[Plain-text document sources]
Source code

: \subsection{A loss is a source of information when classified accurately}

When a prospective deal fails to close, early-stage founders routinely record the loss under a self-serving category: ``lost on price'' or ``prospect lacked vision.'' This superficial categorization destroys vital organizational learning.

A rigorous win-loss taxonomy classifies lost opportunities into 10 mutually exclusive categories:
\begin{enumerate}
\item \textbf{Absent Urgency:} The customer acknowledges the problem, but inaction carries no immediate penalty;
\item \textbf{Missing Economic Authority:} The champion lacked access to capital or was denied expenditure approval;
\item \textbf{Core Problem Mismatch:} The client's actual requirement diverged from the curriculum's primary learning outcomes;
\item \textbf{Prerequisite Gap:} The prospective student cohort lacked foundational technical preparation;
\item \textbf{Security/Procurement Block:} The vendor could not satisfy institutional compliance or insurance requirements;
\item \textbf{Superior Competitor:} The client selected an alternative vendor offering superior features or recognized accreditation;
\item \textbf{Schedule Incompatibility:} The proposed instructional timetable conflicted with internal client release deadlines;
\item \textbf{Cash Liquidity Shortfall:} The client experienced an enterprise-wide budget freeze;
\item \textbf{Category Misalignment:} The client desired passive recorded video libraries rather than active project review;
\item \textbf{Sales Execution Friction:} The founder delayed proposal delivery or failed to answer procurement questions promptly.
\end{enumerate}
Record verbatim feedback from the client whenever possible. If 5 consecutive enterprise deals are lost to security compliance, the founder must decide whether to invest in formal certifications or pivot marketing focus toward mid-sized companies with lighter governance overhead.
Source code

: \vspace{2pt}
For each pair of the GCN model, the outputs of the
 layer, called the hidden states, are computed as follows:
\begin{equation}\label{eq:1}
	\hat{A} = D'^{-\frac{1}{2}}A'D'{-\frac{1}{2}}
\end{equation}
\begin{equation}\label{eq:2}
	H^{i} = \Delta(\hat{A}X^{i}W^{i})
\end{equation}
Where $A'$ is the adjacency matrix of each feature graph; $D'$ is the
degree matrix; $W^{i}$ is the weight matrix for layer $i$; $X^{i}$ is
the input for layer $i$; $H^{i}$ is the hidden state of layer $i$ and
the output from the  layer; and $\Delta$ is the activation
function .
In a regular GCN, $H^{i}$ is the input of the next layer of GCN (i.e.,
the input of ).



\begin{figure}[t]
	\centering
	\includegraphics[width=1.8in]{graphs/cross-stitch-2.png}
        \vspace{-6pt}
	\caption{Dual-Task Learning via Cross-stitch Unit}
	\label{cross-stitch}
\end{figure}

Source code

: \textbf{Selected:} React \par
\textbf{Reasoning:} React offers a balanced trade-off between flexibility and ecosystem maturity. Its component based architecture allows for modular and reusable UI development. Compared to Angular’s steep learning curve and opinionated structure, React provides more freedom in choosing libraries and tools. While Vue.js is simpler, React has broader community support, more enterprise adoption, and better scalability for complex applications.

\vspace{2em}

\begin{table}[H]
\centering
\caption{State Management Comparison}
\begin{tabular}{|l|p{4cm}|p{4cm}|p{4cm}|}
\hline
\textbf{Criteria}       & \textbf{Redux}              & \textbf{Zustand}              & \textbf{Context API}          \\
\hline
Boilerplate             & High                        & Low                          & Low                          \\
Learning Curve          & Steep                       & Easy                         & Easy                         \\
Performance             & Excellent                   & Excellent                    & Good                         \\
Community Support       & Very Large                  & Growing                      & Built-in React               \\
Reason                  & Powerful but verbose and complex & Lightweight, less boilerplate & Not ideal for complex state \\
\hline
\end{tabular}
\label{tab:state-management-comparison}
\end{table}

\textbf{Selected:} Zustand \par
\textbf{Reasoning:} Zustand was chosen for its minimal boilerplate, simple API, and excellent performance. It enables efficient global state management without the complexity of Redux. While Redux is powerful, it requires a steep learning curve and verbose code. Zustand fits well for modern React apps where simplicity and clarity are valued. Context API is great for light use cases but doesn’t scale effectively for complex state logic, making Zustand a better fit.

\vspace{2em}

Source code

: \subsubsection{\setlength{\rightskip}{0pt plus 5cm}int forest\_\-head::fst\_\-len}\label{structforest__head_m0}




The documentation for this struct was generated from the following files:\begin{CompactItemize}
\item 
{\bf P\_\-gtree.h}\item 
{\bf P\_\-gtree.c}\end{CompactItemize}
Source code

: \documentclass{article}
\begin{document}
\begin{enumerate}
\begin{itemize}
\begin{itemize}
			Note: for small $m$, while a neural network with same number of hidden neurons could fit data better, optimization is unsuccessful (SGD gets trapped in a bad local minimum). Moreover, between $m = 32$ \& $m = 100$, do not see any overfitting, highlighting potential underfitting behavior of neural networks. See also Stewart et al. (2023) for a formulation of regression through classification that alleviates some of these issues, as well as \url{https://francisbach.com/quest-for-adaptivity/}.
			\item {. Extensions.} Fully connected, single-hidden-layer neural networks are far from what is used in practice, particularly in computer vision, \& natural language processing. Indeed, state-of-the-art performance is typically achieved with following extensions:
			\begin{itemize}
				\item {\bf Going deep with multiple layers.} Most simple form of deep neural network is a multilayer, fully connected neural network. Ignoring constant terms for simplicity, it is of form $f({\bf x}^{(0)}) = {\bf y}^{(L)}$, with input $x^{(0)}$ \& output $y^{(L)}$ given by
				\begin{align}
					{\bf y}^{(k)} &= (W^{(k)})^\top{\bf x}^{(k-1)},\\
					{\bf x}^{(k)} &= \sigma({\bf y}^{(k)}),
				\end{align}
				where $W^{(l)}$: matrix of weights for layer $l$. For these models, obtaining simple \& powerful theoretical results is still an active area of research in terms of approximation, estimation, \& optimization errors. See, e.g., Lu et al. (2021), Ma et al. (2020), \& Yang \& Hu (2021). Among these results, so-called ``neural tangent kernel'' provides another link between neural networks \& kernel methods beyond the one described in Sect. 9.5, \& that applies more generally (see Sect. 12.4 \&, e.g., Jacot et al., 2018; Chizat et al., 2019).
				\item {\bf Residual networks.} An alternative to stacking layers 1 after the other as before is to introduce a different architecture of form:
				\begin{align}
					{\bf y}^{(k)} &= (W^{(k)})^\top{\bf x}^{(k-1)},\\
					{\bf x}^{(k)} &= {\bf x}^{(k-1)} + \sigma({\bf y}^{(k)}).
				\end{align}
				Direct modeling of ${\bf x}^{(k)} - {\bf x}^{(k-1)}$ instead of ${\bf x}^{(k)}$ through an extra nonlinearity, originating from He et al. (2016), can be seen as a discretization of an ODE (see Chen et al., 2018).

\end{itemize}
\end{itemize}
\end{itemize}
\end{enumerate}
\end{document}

▶ _Aim of the task_:
Wherever a line of the entries holds the string "label", copy that line.

▶ _Your response_:
\begin{equation}\label{eq:1}
\begin{equation}\label{eq:2}
	\label{cross-stitch}
\label{tab:state-management-comparison}
: \subsubsection{\setlength{\rightskip}{0pt plus 5cm}int forest\_\-head::fst\_\-len}\label{structforest__head_m0}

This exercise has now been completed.